### PROVIDED DATA:
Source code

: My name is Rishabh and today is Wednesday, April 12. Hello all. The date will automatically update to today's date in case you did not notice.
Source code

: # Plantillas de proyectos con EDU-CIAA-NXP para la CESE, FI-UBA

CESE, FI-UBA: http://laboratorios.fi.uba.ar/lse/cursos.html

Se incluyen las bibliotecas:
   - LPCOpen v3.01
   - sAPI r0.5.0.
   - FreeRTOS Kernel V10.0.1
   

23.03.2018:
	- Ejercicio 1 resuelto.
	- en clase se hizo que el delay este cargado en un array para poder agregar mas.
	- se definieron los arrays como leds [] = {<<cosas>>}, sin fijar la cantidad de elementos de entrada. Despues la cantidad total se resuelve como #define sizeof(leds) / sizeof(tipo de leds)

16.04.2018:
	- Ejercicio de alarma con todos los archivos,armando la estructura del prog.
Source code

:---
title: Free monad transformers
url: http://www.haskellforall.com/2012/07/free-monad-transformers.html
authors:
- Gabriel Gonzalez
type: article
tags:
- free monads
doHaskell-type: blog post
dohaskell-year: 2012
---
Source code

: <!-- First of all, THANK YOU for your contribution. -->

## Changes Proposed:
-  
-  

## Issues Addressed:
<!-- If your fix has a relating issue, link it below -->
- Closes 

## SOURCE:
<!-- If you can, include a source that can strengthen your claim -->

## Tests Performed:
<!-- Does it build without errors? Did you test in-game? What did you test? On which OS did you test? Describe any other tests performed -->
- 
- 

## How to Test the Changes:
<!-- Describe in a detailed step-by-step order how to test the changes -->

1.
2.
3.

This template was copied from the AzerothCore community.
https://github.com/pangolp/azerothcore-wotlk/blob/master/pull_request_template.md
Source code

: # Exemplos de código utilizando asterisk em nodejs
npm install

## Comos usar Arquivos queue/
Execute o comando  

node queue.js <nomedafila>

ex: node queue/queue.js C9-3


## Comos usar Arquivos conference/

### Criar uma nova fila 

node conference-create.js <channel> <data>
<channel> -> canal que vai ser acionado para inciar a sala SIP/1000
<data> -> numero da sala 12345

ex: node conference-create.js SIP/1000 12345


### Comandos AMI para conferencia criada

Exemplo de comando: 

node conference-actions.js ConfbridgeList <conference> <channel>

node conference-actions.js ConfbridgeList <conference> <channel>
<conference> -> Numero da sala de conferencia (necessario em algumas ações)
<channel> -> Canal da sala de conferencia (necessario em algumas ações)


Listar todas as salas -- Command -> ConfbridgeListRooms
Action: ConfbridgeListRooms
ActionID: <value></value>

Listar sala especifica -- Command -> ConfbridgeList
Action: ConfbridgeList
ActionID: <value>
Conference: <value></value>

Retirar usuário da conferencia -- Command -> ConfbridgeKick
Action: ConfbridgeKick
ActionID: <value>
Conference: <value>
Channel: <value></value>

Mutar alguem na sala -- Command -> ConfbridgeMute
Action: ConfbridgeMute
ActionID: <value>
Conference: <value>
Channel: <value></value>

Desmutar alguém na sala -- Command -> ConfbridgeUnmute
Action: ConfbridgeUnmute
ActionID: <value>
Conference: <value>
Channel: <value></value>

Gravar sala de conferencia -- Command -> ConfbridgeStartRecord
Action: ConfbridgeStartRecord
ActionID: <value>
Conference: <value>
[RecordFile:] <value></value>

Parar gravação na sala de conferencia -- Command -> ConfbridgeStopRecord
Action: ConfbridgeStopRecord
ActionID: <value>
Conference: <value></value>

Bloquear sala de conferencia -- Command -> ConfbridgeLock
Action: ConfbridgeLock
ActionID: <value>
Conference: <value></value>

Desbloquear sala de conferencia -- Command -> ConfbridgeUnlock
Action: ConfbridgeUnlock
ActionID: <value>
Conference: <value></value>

### WHAT IS EXPECTED:
Repeat word for word the lines above that run from the line containing "<!-- If you can, include" through the line containing "<conference> -> Numero", both ends included, and nothing else.

### PROBLEM SOLUTION:
<!-- If you can, include a source that can strengthen your claim -->

## Tests Performed:
<!-- Does it build without errors? Did you test in-game? What did you test? On which OS did you test? Describe any other tests performed -->
- 
- 

## How to Test the Changes:
<!-- Describe in a detailed step-by-step order how to test the changes -->

1.
2.
3.

This template was copied from the AzerothCore community.
https://github.com/pangolp/azerothcore-wotlk/blob/master/pull_request_template.md
Source code

: # Exemplos de código utilizando asterisk em nodejs
npm install

## Comos usar Arquivos queue/
Execute o comando  

node queue.js <nomedafila>

ex: node queue/queue.js C9-3


## Comos usar Arquivos conference/

### Criar uma nova fila 

node conference-create.js <channel> <data>
<channel> -> canal que vai ser acionado para inciar a sala SIP/1000
<data> -> numero da sala 12345

ex: node conference-create.js SIP/1000 12345


### Comandos AMI para conferencia criada

Exemplo de comando: 

node conference-actions.js ConfbridgeList <conference> <channel>

node conference-actions.js ConfbridgeList <conference> <channel>
<conference> -> Numero da sala de conferencia (necessario em algumas ações)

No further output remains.